Katie de Lange
Cactus Cars – a 'Confident Kids' computer game
Hillcrest High School
Year 11 ICT Programming
Teacher: Jenny Baker
Well-designed educational computer software ensures children enjoy learning and feel a sense of success straight away. It gives them time to work at their own pace to learn skills and knowledge to become confident kids. There is a need for well designed educational software in homes and schools that meets specific learning needs of young people.
Katie's challenge was to investigate young people's specific learning needs and plan, design, programme, test, and implement a computer programme to meet those needs."
Katie decided to create a computer game that would help her sister, a Year 6 student, improve her recall of Basic Facts Mathematics. Classroom tests of Basic Facts require students to answer 100 multiplication, division, addition, and subtraction questions in three-and-a-half minutes. Katie's sister wanted to improve her scores.
After identifying key factors likely to be important to the success of the project and interviewing stakeholders, Katie developed an initial brief and used this to refine her ideas and arrive at several possible design concepts for her game. Stakeholder feedback was used to select one concept for development. Katie then produced a refined brief for a computer game she called Cactus Cars.

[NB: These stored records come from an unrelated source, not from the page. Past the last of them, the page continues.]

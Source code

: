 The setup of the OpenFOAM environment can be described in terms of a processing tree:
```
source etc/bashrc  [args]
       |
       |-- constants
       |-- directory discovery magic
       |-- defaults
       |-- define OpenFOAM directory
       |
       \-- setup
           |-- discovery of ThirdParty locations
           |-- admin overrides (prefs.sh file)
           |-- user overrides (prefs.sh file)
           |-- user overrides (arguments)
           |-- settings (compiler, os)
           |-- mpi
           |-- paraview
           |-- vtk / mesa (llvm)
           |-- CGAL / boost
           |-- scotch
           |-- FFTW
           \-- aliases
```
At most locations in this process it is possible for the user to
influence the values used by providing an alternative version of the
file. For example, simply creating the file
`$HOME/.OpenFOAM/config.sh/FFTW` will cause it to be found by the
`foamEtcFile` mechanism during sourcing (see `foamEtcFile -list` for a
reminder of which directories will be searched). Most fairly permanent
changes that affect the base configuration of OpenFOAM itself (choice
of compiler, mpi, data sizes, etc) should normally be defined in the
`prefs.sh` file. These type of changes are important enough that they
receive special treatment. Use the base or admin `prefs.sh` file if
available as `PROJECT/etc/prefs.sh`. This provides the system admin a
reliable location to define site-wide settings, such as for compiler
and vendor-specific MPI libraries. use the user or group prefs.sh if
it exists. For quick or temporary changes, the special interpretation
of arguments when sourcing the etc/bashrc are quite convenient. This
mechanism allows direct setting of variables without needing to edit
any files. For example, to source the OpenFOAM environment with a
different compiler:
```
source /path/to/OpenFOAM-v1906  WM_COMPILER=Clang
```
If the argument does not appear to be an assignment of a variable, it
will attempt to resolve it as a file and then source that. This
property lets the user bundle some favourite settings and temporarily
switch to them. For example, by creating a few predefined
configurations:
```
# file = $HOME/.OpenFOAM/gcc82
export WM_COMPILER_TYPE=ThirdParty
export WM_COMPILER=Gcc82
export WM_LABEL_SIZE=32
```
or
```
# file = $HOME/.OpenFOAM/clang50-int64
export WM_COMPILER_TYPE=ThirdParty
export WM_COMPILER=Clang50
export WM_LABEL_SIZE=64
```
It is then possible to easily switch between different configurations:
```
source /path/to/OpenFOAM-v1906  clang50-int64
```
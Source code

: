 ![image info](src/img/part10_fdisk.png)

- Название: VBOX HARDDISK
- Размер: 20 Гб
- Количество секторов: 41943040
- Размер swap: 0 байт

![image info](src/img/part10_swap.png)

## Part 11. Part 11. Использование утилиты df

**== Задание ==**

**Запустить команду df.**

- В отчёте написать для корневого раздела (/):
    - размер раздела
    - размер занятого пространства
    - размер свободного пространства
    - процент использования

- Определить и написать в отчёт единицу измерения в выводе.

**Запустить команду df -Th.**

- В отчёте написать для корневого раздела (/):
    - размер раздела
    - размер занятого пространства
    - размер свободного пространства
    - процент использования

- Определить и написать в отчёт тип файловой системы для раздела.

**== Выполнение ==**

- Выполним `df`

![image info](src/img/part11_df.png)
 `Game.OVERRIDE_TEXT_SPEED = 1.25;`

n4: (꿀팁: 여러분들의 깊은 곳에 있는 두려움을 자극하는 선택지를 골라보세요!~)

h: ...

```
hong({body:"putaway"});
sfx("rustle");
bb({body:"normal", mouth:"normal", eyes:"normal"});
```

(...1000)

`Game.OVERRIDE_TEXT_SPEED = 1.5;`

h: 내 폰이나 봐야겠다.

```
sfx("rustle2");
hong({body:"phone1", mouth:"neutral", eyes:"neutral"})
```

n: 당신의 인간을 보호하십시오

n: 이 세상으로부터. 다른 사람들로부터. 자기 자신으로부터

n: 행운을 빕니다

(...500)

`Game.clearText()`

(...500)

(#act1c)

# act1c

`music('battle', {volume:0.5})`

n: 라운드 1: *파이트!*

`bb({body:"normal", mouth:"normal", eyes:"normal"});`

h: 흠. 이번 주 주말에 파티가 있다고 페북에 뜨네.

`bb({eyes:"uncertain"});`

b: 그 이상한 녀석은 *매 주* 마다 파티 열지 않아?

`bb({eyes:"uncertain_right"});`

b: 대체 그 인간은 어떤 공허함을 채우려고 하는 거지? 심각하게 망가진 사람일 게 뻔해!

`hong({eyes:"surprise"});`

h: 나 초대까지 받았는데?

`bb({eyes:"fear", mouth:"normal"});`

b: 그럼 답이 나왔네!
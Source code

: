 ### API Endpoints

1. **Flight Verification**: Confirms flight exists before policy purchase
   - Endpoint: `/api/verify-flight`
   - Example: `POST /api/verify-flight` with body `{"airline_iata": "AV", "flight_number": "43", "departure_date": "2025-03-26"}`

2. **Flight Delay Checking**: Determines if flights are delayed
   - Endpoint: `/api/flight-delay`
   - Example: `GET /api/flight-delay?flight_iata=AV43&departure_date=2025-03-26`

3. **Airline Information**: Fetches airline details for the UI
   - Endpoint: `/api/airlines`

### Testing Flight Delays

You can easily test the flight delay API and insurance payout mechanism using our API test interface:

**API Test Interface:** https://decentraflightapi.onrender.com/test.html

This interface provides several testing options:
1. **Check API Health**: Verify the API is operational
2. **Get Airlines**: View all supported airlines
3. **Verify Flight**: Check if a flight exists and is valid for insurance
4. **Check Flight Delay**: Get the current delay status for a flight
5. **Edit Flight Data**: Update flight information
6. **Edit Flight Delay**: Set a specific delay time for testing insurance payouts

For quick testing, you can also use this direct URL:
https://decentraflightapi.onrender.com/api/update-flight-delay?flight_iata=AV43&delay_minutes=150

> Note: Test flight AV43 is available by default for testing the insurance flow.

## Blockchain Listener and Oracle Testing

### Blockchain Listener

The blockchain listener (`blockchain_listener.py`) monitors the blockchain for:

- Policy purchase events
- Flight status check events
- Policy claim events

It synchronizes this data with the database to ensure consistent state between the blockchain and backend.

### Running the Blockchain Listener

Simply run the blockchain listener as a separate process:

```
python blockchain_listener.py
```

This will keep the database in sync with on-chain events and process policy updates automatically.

The game's scenario involves the player competing with a fellow passenger for water as they travel through a desert in a car. Correct answers to maths questions earn a drink. Katie used Adobe Photoshop to create the graphics for her game and the Visual Basic programme to animate them. In designing Cactus Cars, Katie had to consider the legislation and regulations, such as the Copyright Act, and the Privacy Act, along with codes of practice and ethics.
Stakeholder feedback
"I liked playing this game, it's fun. I think that if I play it enough I will be able to remember my maths. I could find everything I needed and I thought the cars were very pretty especially their colours. It was very fun to play. The bike questions were challenging; they made me want to play it again."
Teacher comment
Katie's technological practice was excellent. She was a first-time programmer designing an outcome to meet the needs of other people. Fifteen year-olds normally consider their wants rather than others' needs! But Katie didn't take the easy way out. She worked hard trying to adapt the capabilities of the programming language to meet the requests and preferences of her sister's class.